Collected data:
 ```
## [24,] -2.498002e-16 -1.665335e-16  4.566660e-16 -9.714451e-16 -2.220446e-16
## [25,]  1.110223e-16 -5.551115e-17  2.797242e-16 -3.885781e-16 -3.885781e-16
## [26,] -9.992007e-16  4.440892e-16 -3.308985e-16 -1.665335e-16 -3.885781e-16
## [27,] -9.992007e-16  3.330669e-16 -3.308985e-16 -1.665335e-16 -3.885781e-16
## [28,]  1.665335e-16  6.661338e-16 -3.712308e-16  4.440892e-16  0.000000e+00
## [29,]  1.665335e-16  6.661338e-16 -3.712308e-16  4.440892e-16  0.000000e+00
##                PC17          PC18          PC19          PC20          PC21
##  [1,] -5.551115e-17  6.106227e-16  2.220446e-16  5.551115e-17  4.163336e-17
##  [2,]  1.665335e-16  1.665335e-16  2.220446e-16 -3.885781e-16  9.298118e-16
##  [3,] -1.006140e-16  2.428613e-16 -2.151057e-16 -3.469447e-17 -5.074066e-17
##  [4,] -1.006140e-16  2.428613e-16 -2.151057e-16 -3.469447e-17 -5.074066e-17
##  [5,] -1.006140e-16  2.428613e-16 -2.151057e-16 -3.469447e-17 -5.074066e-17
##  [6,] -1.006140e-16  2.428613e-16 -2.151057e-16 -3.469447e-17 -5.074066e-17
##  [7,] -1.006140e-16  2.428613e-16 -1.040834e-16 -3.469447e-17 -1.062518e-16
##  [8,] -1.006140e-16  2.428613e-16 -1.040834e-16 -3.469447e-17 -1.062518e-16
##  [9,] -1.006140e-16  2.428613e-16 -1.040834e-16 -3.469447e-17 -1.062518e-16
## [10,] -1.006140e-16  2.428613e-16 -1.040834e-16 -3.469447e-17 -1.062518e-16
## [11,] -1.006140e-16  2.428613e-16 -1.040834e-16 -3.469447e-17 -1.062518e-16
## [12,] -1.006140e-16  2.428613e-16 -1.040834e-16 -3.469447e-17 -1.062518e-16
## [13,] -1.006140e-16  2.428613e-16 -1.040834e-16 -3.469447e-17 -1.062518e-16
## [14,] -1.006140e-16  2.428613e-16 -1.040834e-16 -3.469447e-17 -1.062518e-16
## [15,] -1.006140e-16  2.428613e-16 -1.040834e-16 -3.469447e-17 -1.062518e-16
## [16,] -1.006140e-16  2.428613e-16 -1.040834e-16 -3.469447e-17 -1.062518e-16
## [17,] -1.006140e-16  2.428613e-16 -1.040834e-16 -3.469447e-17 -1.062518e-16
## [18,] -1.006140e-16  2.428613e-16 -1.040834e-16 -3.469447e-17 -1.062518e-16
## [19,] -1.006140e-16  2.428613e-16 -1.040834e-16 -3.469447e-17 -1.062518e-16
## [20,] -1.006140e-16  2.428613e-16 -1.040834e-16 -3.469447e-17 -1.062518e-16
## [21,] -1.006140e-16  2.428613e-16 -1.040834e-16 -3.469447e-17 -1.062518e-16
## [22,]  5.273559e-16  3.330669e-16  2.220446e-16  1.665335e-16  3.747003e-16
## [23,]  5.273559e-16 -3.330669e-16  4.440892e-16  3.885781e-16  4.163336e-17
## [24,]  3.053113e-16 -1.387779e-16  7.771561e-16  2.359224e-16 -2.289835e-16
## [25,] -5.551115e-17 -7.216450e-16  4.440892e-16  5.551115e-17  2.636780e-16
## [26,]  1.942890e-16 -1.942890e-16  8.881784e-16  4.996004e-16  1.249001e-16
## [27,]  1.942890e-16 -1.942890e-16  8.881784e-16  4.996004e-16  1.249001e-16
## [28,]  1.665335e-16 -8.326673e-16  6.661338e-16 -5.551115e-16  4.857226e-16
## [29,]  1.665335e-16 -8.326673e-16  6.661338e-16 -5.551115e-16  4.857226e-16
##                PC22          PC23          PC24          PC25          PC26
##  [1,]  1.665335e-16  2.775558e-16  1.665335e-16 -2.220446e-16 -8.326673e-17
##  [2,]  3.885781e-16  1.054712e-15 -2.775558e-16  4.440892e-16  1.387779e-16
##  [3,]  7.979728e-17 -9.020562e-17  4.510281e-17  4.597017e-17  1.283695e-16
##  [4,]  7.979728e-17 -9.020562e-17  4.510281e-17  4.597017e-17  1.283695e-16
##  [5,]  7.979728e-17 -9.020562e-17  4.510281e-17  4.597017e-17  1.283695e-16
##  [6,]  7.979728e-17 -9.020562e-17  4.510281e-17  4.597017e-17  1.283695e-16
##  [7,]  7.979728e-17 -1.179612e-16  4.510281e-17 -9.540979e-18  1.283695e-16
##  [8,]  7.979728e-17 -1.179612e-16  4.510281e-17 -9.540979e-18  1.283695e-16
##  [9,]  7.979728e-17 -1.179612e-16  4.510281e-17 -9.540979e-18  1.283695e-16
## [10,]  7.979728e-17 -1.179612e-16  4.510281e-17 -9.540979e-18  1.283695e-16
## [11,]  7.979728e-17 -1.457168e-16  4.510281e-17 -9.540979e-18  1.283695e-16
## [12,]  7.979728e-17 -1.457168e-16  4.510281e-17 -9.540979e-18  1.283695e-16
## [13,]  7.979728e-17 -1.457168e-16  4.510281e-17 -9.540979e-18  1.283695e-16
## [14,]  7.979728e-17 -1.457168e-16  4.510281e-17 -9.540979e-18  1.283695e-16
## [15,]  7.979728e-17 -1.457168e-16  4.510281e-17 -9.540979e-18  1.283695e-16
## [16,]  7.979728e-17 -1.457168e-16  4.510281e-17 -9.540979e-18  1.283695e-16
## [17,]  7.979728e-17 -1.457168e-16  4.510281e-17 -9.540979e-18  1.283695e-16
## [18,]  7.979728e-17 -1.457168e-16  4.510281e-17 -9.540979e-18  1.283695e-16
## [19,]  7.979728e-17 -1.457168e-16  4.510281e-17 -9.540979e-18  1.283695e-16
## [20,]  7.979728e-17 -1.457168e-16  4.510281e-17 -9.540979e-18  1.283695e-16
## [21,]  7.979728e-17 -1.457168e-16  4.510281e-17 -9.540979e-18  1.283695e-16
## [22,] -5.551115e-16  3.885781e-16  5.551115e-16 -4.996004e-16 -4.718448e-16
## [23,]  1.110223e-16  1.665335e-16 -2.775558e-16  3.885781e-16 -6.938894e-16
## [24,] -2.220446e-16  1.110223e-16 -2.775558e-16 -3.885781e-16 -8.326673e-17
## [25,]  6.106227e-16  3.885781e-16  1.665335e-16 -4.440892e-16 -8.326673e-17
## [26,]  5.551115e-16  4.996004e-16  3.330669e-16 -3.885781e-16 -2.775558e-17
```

Aim of the task: Return all entries exactly.

Solution to the problem:
 ```
## [24,] -2.498002e-16 -1.665335e-16  4.566660e-16 -9.714451e-16 -2.220446e-16
## [25,]  1.110223e-16 -5.551115e-17  2.797242e-16 -3.885781e-16 -3.885781e-16
## [26,] -9.992007e-16  4.440892e-16 -3.308985e-16 -1.665335e-16 -3.885781e-16
## [27,] -9.992007e-16  3.330669e-16 -3.308985e-16 -1.665335e-16 -3.885781e-16
## [28,]  1.665335e-16  6.661338e-16 -3.712308e-16  4.440892e-16  0.000000e+00
## [29,]  1.665335e-16  6.661338e-16 -3.712308e-16  4.440892e-16  0.000000e+00
##                PC17          PC18          PC19          PC20          PC21
##  [1,] -5.551115e-17  6.106227e-16  2.220446e-16  5.551115e-17  4.163336e-17
##  [2,]  1.665335e-16  1.665335e-16  2.220446e-16 -3.885781e-16  9.298118e-16
##  [3,] -1.006140e-16  2.428613e-16 -2.151057e-16 -3.469447e-17 -5.074066e-17
##  [4,] -1.006140e-16  2.428613e-16 -2.151057e-16 -3.469447e-17 -5.074066e-17
##  [5,] -1.006140e-16  2.428613e-16 -2.151057e-16 -3.469447e-17 -5.074066e-17
##  [6,] -1.006140e-16  2.428613e-16 -2.151057e-16 -3.469447e-17 -5.074066e-17
##  [7,] -1.006140e-16  2.428613e-16 -1.040834e-16 -3.469447e-17 -1.062518e-16
##  [8,] -1.006140e-16  2.428613e-16 -1.040834e-16 -3.469447e-17 -1.062518e-16
##  [9,] -1.006140e-16  2.428613e-16 -1.040834e-16 -3.469447e-17 -1.062518e-16
## [10,] -1.006140e-16  2.428613e-16 -1.040834e-16 -3.469447e-17 -1.062518e-16
## [11,] -1.006140e-16  2.428613e-16 -1.040834e-16 -3.469447e-17 -1.062518e-16
## [12,] -1.006140e-16  2.428613e-16 -1.040834e-16 -3.469447e-17 -1.062518e-16
## [13,] -1.006140e-16  2.428613e-16 -1.040834e-16 -3.469447e-17 -1.062518e-16
## [14,] -1.006140e-16  2.428613e-16 -1.040834e-16 -3.469447e-17 -1.062518e-16
## [15,] -1.006140e-16  2.428613e-16 -1.040834e-16 -3.469447e-17 -1.062518e-16
## [16,] -1.006140e-16  2.428613e-16 -1.040834e-16 -3.469447e-17 -1.062518e-16
## [17,] -1.006140e-16  2.428613e-16 -1.040834e-16 -3.469447e-17 -1.062518e-16
## [18,] -1.006140e-16  2.428613e-16 -1.040834e-16 -3.469447e-17 -1.062518e-16
## [19,] -1.006140e-16  2.428613e-16 -1.040834e-16 -3.469447e-17 -1.062518e-16
## [20,] -1.006140e-16  2.428613e-16 -1.040834e-16 -3.469447e-17 -1.062518e-16
## [21,] -1.006140e-16  2.428613e-16 -1.040834e-16 -3.469447e-17 -1.062518e-16
## [22,]  5.273559e-16  3.330669e-16  2.220446e-16  1.665335e-16  3.747003e-16
## [23,]  5.273559e-16 -3.330669e-16  4.440892e-16  3.885781e-16  4.163336e-17
## [24,]  3.053113e-16 -1.387779e-16  7.771561e-16  2.359224e-16 -2.289835e-16
## [25,] -5.551115e-17 -7.216450e-16  4.440892e-16  5.551115e-17  2.636780e-16
## [26,]  1.942890e-16 -1.942890e-16  8.881784e-16  4.996004e-16  1.249001e-16
## [27,]  1.942890e-16 -1.942890e-16  8.881784e-16  4.996004e-16  1.249001e-16
## [28,]  1.665335e-16 -8.326673e-16  6.661338e-16 -5.551115e-16  4.857226e-16
## [29,]  1.665335e-16 -8.326673e-16  6.661338e-16 -5.551115e-16  4.857226e-16
##                PC22          PC23          PC24          PC25          PC26
##  [1,]  1.665335e-16  2.775558e-16  1.665335e-16 -2.220446e-16 -8.326673e-17
##  [2,]  3.885781e-16  1.054712e-15 -2.775558e-16  4.440892e-16  1.387779e-16
##  [3,]  7.979728e-17 -9.020562e-17  4.510281e-17  4.597017e-17  1.283695e-16
##  [4,]  7.979728e-17 -9.020562e-17  4.510281e-17  4.597017e-17  1.283695e-16
##  [5,]  7.979728e-17 -9.020562e-17  4.510281e-17  4.597017e-17  1.283695e-16
##  [6,]  7.979728e-17 -9.020562e-17  4.510281e-17  4.597017e-17  1.283695e-16
##  [7,]  7.979728e-17 -1.179612e-16  4.510281e-17 -9.540979e-18  1.283695e-16
##  [8,]  7.979728e-17 -1.179612e-16  4.510281e-17 -9.540979e-18  1.283695e-16
##  [9,]  7.979728e-17 -1.179612e-16  4.510281e-17 -9.540979e-18  1.283695e-16
## [10,]  7.979728e-17 -1.179612e-16  4.510281e-17 -9.540979e-18  1.283695e-16
## [11,]  7.979728e-17 -1.457168e-16  4.510281e-17 -9.540979e-18  1.283695e-16
## [12,]  7.979728e-17 -1.457168e-16  4.510281e-17 -9.540979e-18  1.283695e-16
## [13,]  7.979728e-17 -1.457168e-16  4.510281e-17 -9.540979e-18  1.283695e-16
## [14,]  7.979728e-17 -1.457168e-16  4.510281e-17 -9.540979e-18  1.283695e-16
## [15,]  7.979728e-17 -1.457168e-16  4.510281e-17 -9.540979e-18  1.283695e-16
## [16,]  7.979728e-17 -1.457168e-16  4.510281e-17 -9.540979e-18  1.283695e-16
## [17,]  7.979728e-17 -1.457168e-16  4.510281e-17 -9.540979e-18  1.283695e-16
## [18,]  7.979728e-17 -1.457168e-16  4.510281e-17 -9.540979e-18  1.283695e-16
## [19,]  7.979728e-17 -1.457168e-16  4.510281e-17 -9.540979e-18  1.283695e-16
## [20,]  7.979728e-17 -1.457168e-16  4.510281e-17 -9.540979e-18  1.283695e-16
## [21,]  7.979728e-17 -1.457168e-16  4.510281e-17 -9.540979e-18  1.283695e-16
## [22,] -5.551115e-16  3.885781e-16  5.551115e-16 -4.996004e-16 -4.718448e-16
## [23,]  1.110223e-16  1.665335e-16 -2.775558e-16  3.885781e-16 -6.938894e-16
## [24,] -2.220446e-16  1.110223e-16 -2.775558e-16 -3.885781e-16 -8.326673e-17
## [25,]  6.106227e-16  3.885781e-16  1.665335e-16 -4.440892e-16 -8.326673e-17
## [26,]  5.551115e-16  4.996004e-16  3.330669e-16 -3.885781e-16 -2.775558e-17
```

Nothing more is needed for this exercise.